■ **What to work on**
Below are records; count the lines that hold the string "false" and give only the count.

[Stored items]
----

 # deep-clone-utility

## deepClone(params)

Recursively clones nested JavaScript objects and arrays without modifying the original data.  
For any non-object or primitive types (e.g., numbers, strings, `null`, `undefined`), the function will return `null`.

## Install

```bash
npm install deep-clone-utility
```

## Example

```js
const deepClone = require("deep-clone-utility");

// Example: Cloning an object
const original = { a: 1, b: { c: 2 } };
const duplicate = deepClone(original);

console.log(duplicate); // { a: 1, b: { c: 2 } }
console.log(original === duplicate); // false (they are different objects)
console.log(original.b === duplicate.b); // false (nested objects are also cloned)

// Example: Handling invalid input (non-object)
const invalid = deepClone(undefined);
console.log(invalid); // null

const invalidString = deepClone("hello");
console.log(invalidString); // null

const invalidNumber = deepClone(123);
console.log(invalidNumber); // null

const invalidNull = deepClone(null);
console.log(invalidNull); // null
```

----

■ **Solution to the problem**
2